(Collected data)

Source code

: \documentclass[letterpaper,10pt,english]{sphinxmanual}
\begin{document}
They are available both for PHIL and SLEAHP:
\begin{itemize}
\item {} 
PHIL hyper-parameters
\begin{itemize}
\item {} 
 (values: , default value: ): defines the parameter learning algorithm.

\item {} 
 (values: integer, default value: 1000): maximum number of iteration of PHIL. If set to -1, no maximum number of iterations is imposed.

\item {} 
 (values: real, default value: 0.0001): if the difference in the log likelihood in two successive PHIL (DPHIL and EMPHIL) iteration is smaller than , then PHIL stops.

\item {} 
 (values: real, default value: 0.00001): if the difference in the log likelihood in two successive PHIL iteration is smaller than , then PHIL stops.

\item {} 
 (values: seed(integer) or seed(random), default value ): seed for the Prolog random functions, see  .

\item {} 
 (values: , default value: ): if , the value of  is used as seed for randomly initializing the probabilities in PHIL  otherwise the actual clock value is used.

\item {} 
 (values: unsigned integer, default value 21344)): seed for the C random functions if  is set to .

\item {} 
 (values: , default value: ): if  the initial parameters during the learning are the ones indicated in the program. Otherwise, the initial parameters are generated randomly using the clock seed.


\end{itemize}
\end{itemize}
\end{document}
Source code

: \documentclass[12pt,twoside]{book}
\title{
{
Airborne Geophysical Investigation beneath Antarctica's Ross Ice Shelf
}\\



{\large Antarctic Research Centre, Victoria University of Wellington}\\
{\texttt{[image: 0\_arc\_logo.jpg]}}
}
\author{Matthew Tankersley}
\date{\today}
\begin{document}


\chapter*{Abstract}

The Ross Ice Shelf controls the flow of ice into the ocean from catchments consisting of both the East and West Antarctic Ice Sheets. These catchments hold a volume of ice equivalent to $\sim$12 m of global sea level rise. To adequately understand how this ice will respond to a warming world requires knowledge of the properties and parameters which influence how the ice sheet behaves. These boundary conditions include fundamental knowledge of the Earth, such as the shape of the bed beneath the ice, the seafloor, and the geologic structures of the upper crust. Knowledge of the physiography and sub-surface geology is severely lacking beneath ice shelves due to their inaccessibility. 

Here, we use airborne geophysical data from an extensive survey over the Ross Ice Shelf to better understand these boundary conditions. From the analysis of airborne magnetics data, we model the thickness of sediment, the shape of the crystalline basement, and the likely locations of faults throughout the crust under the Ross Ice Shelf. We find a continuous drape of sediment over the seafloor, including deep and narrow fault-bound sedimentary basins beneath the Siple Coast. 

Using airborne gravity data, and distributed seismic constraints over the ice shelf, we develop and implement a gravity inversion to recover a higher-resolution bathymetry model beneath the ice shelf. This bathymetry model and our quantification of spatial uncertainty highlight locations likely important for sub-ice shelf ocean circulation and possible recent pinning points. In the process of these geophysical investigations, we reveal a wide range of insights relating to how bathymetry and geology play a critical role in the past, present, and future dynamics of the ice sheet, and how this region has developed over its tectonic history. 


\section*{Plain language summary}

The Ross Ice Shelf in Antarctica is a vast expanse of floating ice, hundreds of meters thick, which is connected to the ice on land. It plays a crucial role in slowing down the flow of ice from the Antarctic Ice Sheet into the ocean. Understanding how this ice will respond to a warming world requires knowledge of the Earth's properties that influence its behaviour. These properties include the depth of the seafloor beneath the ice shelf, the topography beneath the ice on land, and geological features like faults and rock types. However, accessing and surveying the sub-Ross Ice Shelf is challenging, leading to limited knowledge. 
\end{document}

...

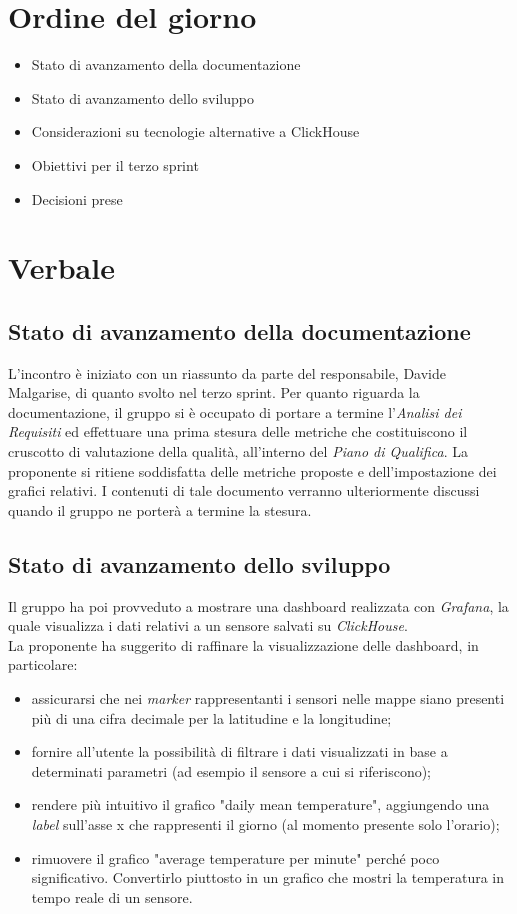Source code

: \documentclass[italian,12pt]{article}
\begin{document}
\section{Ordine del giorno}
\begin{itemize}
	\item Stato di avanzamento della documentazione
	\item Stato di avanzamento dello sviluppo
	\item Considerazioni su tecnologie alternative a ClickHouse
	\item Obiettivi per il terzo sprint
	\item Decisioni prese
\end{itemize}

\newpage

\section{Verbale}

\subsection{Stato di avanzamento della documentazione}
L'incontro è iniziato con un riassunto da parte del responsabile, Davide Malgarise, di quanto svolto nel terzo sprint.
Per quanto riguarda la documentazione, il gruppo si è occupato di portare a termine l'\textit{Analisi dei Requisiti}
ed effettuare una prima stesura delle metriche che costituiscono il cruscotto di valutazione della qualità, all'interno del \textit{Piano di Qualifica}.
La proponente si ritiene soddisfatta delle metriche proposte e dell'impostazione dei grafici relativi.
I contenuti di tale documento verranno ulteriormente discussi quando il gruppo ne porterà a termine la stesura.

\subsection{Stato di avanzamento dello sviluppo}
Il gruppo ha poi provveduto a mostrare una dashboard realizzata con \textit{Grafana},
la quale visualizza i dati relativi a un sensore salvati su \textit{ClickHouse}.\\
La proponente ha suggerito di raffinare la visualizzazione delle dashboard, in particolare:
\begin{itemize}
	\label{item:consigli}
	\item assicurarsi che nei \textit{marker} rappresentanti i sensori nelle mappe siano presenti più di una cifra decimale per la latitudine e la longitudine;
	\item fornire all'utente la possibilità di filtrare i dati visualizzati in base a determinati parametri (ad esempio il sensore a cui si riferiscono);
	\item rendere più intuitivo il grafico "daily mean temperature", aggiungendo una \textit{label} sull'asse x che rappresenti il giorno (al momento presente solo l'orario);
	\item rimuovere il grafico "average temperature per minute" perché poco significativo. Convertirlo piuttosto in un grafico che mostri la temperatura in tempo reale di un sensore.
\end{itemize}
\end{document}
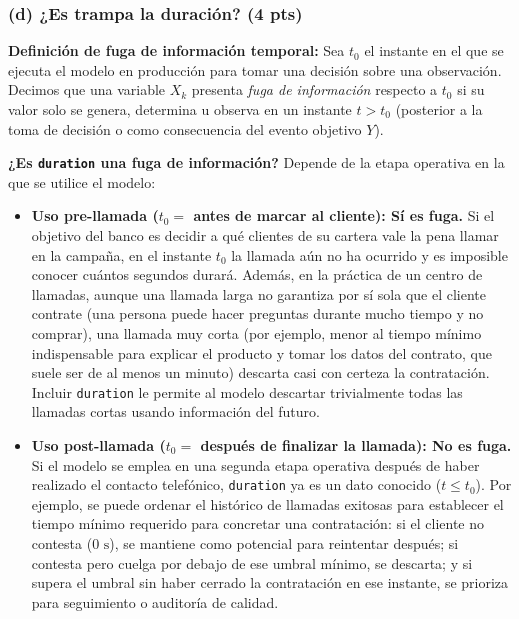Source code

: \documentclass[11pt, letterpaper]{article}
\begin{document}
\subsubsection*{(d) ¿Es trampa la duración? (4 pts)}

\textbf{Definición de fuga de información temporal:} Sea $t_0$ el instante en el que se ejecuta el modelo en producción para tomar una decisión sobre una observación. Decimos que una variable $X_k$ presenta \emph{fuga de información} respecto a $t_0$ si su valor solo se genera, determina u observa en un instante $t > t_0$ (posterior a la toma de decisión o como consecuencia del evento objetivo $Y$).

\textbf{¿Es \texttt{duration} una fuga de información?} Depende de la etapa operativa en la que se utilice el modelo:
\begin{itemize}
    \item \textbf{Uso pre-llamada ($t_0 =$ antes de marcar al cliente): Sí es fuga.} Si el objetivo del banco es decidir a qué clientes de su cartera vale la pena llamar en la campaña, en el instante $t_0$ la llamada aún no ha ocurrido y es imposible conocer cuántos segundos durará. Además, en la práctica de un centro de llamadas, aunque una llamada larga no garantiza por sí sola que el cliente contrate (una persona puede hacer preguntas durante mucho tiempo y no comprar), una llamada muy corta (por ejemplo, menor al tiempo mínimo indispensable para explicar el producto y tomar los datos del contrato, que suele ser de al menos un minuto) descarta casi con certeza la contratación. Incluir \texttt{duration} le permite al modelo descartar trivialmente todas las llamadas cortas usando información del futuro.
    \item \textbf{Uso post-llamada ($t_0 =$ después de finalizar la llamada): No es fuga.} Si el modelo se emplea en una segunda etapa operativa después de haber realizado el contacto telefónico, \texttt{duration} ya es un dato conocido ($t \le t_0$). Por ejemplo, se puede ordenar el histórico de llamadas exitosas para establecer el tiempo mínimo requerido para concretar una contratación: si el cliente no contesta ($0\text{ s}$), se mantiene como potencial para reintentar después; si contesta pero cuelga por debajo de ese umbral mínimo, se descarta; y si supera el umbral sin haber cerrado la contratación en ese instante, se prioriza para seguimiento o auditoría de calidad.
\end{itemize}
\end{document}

## Assigned task
Pictures do not belong in the answer. Return the lines above starting at the one with "il terzo sprint" and ending at the one with "trampa la duración?", both kept, exactly.

## Result for this task
	\item Obiettivi per il terzo sprint
	\item Decisioni prese
\end{itemize}

\newpage

\section{Verbale}

\subsection{Stato di avanzamento della documentazione}
L'incontro è iniziato con un riassunto da parte del responsabile, Davide Malgarise, di quanto svolto nel terzo sprint.
Per quanto riguarda la documentazione, il gruppo si è occupato di portare a termine l'\textit{Analisi dei Requisiti}
ed effettuare una prima stesura delle metriche che costituiscono il cruscotto di valutazione della qualità, all'interno del \textit{Piano di Qualifica}.
La proponente si ritiene soddisfatta delle metriche proposte e dell'impostazione dei grafici relativi.
I contenuti di tale documento verranno ulteriormente discussi quando il gruppo ne porterà a termine la stesura.

\subsection{Stato di avanzamento dello sviluppo}
Il gruppo ha poi provveduto a mostrare una dashboard realizzata con \textit{Grafana},
la quale visualizza i dati relativi a un sensore salvati su \textit{ClickHouse}.\\
La proponente ha suggerito di raffinare la visualizzazione delle dashboard, in particolare:
\begin{itemize}
	\label{item:consigli}
	\item assicurarsi che nei \textit{marker} rappresentanti i sensori nelle mappe siano presenti più di una cifra decimale per la latitudine e la longitudine;
	\item fornire all'utente la possibilità di filtrare i dati visualizzati in base a determinati parametri (ad esempio il sensore a cui si riferiscono);
	\item rendere più intuitivo il grafico "daily mean temperature", aggiungendo una \textit{label} sull'asse x che rappresenti il giorno (al momento presente solo l'orario);
	\item rimuovere il grafico "average temperature per minute" perché poco significativo. Convertirlo piuttosto in un grafico che mostri la temperatura in tempo reale di un sensore.
\end{itemize}
\end{document}
Source code

: \documentclass[11pt, letterpaper]{article}
\begin{document}
\subsubsection*{(d) ¿Es trampa la duración? (4 pts)}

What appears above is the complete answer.